General aspects of microRNAs

microRNAs are small (19–25 nucleotides) non-coding single stranded RNAs that function destabilizing or depleting target mRNAs [27]. Since their discovery in Caenorhabditis elegans in 1993 they have been described in many other species, even viruses, and to date 2654 human mature microRNA sequences have been identified (miRbase version 22.1 released in October 2018) [28-31]. Their dysregulation has been described in the context of many pathological processes, spanning from cancer to neurological and metabolic diseases. Therefore, although their function has not been yet completely defined, their huge number and wide species distribution suggest a crucial role in gene regulation [32, 33].

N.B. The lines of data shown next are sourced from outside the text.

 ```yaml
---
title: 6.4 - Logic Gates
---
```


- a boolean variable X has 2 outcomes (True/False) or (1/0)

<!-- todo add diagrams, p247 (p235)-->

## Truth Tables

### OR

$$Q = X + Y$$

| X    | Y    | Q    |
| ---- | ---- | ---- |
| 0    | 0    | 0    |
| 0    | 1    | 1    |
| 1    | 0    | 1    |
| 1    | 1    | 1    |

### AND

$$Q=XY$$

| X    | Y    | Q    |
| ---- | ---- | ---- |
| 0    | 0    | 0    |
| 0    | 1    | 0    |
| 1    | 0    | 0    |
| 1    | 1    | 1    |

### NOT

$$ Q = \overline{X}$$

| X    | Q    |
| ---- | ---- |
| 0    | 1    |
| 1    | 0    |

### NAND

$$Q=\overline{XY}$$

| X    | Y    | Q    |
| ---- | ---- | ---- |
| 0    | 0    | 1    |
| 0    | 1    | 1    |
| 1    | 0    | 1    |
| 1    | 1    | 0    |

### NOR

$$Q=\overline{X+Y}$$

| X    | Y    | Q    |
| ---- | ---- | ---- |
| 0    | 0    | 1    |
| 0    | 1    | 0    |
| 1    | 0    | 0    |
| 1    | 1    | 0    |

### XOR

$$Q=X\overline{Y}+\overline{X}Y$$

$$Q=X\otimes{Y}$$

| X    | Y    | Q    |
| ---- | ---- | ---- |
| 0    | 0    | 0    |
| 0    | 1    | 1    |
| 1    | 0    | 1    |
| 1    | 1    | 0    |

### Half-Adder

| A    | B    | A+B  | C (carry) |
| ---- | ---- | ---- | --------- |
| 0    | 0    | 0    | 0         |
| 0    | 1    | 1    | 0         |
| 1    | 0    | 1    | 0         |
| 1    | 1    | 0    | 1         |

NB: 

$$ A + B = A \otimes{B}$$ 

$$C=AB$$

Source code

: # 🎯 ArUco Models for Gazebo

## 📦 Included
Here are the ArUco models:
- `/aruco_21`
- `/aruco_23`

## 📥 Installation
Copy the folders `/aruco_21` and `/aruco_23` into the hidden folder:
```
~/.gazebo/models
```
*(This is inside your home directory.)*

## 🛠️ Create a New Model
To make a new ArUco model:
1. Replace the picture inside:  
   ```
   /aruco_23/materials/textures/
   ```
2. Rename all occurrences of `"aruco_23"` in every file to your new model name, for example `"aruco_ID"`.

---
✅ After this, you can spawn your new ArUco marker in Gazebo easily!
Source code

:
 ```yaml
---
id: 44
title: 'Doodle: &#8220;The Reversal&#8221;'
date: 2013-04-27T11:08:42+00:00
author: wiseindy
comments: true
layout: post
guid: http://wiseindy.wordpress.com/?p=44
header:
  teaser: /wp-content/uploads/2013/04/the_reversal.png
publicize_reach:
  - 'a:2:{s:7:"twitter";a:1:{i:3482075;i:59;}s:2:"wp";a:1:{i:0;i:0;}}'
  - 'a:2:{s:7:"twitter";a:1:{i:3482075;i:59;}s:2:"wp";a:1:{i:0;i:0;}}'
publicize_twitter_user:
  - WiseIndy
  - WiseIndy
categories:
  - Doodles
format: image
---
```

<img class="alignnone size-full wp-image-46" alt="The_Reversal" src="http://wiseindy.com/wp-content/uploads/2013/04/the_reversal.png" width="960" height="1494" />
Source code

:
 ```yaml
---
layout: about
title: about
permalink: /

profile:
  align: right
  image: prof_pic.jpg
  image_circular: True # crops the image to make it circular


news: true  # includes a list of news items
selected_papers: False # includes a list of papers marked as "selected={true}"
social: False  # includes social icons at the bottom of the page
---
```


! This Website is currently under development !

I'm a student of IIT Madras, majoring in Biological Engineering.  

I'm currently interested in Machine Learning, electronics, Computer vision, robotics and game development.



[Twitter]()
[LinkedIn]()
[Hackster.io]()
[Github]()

microRNAs biogenesis, secretion and function involve many complex molecular events, not completely understood yet. microRNA genes are usually transcribed by RNA polymerase II and sometimes by RNA polymerase III. The pri-miRNA sequence is capped at the 5′ and polyadenylated at the 3′ end and recognized by the Microprocessor complex, constituted by the Di George Syndrome Critical Region 8 (DGCR8) nuclear protein and the RNAse III Drosha. This first nuclear maturation step releases a precursor microRNA, called pre-miRNA. The protein Exportin-5 is then responsible for the translocation from the nucleus to the cytoplasm, where the pre-miRNA is cleaved by the RNAse III Dicer with the production of a double strand microRNA of about 22 nucleotides in length. After loading onto Ago2, a member of the Argonaute (Ago) protein family, the microRNA is included into the RNA-induced silencing complex (RISC), a big ribonucleoprotein effector complex. The binding with Ago2 favours the most stable strand, while the passenger strand is degraded to produce a mature RISC. The main mechanisms responsible for the target mRNA silencing are mRNA degradation and translational repression. Specifically, if the sequence homology between the microRNA and its target mRNA is complete, Ago proteins degrade the target mRNA. Otherwise, if the sequence homology is only partial, there is only translational repression [34, 35].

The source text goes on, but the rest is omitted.